• Costa Rica Real Estate

Legislative committee requests ethics sanctions against Costa Rican president

December 19, 2017

A legislative committee charged with investigating alleged traffic of influences related to the import of Chinese cement accused Costa Rican President Luis Guillermo Solís of a “lack of probity” related to his role in allegedly pressuring institutions to facilitate the imports.

These criticisms of the president were included in the final report of the committee that investigated loans of more than $30 million from Costa Rican public banks to the cement importer, a case that has exposed irregularities in all three branches of government.

“[The president’s] decisions did not befit [his duty of] impartiality, nor the objectives of the institutions with which he works. He failed to watch over the administration of public resources according to the principles of… effectiveness, economy, and efficiency,” states the report, released Monday night.

President Solís refuted this claim and stated that “I have never instructed any official to violate any legal system or intercede before a company or specific person. Whoever says the contrary lacks the truth.”

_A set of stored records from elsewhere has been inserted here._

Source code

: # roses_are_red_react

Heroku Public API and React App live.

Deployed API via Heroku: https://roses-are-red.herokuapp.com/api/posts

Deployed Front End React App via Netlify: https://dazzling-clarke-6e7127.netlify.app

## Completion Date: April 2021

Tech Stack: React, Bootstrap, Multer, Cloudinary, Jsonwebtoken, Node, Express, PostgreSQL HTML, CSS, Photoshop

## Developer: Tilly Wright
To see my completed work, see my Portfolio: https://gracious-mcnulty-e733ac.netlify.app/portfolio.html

He made the comment in a video posted to his Facebook account:

Respuesta del Presidente a conclusiones de la comisión investi…

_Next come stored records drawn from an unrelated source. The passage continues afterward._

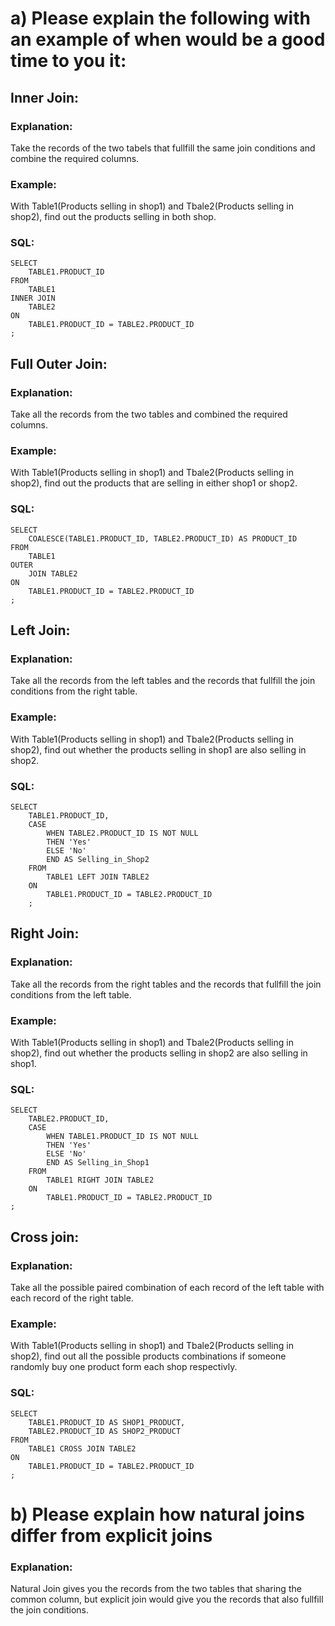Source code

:# a) Please explain the following with an example of when would be a good time to you it:
## Inner Join:
### Explanation: 
Take the records of the two tabels that fullfill the same join conditions and combine the required columns.
### Example: 
With Table1(Products selling in shop1) and Tbale2(Products selling in shop2), find out the products selling in both shop. 
### SQL: 
    SELECT 
        TABLE1.PRODUCT_ID 
    FROM 
        TABLE1 
    INNER JOIN 
        TABLE2 
    ON 
        TABLE1.PRODUCT_ID = TABLE2.PRODUCT_ID
    ;

## Full Outer Join:
### Explanation: 
Take all the records from the two tables and combined the required columns.
### Example: 
With Table1(Products selling in shop1) and Tbale2(Products selling in shop2), find out the products that are selling in either shop1 or shop2. 
### SQL: 
    SELECT 
        COALESCE(TABLE1.PRODUCT_ID, TABLE2.PRODUCT_ID) AS PRODUCT_ID 
    FROM 
        TABLE1 
    OUTER 
        JOIN TABLE2 
    ON 
        TABLE1.PRODUCT_ID = TABLE2.PRODUCT_ID
    ;
## Left Join:
### Explanation: 
Take all the records from the left tables and the records that fullfill the join conditions from the right table.
### Example: 
With Table1(Products selling in shop1) and Tbale2(Products selling in shop2), find out whether the products selling in shop1 are also selling in shop2. 
### SQL: 
    SELECT 
        TABLE1.PRODUCT_ID, 
        CASE 
            WHEN TABLE2.PRODUCT_ID IS NOT NULL 
            THEN 'Yes' 
            ELSE 'No' 
            END AS Selling_in_Shop2 
        FROM 
            TABLE1 LEFT JOIN TABLE2 
        ON 
            TABLE1.PRODUCT_ID = TABLE2.PRODUCT_ID
        ;
## Right Join:
### Explanation: 
Take all the records from the right tables and the records that fullfill the join conditions from the left table.
### Example: 
With Table1(Products selling in shop1) and Tbale2(Products selling in shop2), find out whether the products selling in shop2 are also selling in shop1.
### SQL: 
    SELECT 
        TABLE2.PRODUCT_ID, 
        CASE 
            WHEN TABLE1.PRODUCT_ID IS NOT NULL 
            THEN 'Yes' 
            ELSE 'No' 
            END AS Selling_in_Shop1 
        FROM 
            TABLE1 RIGHT JOIN TABLE2 
        ON 
            TABLE1.PRODUCT_ID = TABLE2.PRODUCT_ID
    ;
## Cross join:
### Explanation: 
Take all the possible paired combination of each record of the left table with each record of the right table. 
### Example: 
With Table1(Products selling in shop1) and Tbale2(Products selling in shop2), find out all the possible products combinations if someone randomly buy one product form each shop respectivly. 
### SQL: 
    SELECT 
        TABLE1.PRODUCT_ID AS SHOP1_PRODUCT, 
        TABLE2.PRODUCT_ID AS SHOP2_PRODUCT
    FROM 
        TABLE1 CROSS JOIN TABLE2 
    ON 
        TABLE1.PRODUCT_ID = TABLE2.PRODUCT_ID
    ;


# b) Please explain how natural joins differ from explicit joins
### Explanation: 
Natural Join gives you the records from the two tables that sharing the common column, but explicit join would give you the records that also fullfill the join conditions.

Que quede muy claro: nunca he instruido a funcionario alguno para viole algún ordenamiento jurídico o interceda ante una empresa o persona en especial. Quién diga lo contrario, falta a la verdad.

Posted by Luis Guillermo Solís Rivera on Monday, December 18, 2017

The cement scandal, popularly known in Costa Rica as the #Cementazo, revolves around businessman Juan Carlos Bolaños, accused of having exerted political pressure and offered favors in exchange for not only a regulations change that allowed him to import the cement from China, but also multi-million dollar loans from public banks that he received without the usual requirements.

Bolaños is in preventive prison for this case along with six senior bank officials from the Banco de Costa Rica (BCR) as part of an investigation of traffic of influences.

Additional impact of the case has included the replacement of the entire BCR board of directors, and the suspension of Supreme Court magistrate Celso Gamboa and Chief Prosecutor Jorge Chavarría while their alleged participation in the case is investigated.

Former Vice Minister of Finance Fernando Rodríguez resigned from his position after being accused of exerting pressures to favor the import of the Chinese cement.

The 294-page report asks the government’s Ethics Office for sanctions against Solís and 28 other people, including members of his administration, legislators, judges and others (review the detailed list as published by the daily La Nación here).